**DATA SECTION:**
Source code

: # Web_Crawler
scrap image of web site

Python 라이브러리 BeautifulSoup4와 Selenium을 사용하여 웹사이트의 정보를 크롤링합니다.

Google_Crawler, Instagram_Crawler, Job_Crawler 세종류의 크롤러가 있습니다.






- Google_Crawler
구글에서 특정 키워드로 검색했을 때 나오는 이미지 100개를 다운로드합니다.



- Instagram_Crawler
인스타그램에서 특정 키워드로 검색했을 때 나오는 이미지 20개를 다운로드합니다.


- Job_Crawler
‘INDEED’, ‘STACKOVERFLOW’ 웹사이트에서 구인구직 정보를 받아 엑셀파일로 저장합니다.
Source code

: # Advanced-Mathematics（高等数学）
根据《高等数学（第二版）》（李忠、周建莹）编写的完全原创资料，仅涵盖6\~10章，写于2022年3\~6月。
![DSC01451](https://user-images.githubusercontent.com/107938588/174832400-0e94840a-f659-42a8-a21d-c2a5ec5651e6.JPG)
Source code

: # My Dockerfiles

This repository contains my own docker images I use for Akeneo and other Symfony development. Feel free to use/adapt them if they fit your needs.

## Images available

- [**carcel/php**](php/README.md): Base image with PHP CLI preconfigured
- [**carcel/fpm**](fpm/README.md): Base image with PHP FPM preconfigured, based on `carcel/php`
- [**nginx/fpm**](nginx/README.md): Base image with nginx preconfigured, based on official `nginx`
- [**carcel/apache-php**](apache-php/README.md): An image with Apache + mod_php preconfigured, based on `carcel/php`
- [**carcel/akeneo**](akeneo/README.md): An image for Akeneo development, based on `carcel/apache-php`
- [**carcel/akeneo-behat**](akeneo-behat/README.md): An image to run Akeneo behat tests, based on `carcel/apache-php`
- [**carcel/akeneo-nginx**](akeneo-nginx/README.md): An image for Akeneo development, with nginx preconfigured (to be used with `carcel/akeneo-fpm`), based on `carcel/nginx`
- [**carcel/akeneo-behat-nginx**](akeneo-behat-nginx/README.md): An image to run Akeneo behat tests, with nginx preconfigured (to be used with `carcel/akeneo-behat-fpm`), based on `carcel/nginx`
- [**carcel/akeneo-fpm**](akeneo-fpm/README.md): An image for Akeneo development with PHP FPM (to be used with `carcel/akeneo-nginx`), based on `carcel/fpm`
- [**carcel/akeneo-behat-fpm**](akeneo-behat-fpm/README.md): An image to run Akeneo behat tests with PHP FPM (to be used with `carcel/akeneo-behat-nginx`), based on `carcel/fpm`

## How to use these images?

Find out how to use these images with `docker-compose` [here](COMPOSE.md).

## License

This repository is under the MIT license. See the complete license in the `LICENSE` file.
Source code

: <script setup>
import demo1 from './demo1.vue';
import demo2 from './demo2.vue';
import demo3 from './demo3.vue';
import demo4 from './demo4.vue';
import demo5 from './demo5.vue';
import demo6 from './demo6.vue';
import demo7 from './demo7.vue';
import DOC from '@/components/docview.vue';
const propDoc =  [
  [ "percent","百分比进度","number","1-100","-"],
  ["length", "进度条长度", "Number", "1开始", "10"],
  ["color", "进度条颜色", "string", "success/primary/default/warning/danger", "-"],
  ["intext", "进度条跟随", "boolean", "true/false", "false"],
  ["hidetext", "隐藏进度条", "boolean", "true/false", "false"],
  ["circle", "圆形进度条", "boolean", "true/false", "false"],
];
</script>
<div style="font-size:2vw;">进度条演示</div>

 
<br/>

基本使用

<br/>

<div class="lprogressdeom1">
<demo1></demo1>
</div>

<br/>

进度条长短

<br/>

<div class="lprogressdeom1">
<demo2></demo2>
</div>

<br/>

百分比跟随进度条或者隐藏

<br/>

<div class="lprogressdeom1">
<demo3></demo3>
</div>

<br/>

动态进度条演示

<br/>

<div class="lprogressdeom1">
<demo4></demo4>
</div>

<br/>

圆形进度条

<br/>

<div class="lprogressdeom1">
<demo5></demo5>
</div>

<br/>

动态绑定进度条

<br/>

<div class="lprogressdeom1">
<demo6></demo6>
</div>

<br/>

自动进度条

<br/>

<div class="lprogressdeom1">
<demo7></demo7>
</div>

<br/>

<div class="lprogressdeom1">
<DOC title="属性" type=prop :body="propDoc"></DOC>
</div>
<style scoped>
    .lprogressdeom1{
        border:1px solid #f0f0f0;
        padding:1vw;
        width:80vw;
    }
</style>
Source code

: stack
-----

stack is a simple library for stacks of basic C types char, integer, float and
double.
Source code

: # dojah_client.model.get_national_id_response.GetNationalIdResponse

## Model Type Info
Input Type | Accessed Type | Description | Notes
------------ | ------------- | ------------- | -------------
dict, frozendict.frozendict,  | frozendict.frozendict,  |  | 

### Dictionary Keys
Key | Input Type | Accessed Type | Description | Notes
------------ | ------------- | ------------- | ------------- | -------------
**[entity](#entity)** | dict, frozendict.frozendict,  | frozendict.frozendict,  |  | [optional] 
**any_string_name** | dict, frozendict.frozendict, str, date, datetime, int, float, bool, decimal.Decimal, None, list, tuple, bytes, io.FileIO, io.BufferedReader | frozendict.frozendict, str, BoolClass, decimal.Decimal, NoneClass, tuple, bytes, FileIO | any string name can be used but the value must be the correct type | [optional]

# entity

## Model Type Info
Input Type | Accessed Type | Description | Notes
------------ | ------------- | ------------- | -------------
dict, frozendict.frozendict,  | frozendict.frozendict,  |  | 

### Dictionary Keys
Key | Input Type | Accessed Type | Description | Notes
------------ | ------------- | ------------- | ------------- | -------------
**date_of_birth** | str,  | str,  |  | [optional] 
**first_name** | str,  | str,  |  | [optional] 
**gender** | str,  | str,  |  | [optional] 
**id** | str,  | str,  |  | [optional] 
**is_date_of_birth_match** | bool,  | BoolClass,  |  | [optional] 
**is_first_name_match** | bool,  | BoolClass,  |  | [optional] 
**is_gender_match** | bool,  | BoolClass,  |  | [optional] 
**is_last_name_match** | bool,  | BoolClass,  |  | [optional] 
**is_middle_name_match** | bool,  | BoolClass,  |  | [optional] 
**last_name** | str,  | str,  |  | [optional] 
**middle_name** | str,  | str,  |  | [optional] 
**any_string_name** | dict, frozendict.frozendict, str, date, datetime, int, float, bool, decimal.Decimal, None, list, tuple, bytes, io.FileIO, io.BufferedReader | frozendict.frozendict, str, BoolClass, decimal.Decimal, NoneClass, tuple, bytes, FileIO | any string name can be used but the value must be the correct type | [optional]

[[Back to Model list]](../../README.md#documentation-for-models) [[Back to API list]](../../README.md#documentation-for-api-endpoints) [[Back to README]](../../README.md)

**AIM OF THE EXERCISE:** Going through the entries above, count the lines that include "style" and state only the result.

**RESPONSE TO THE TASK:** 3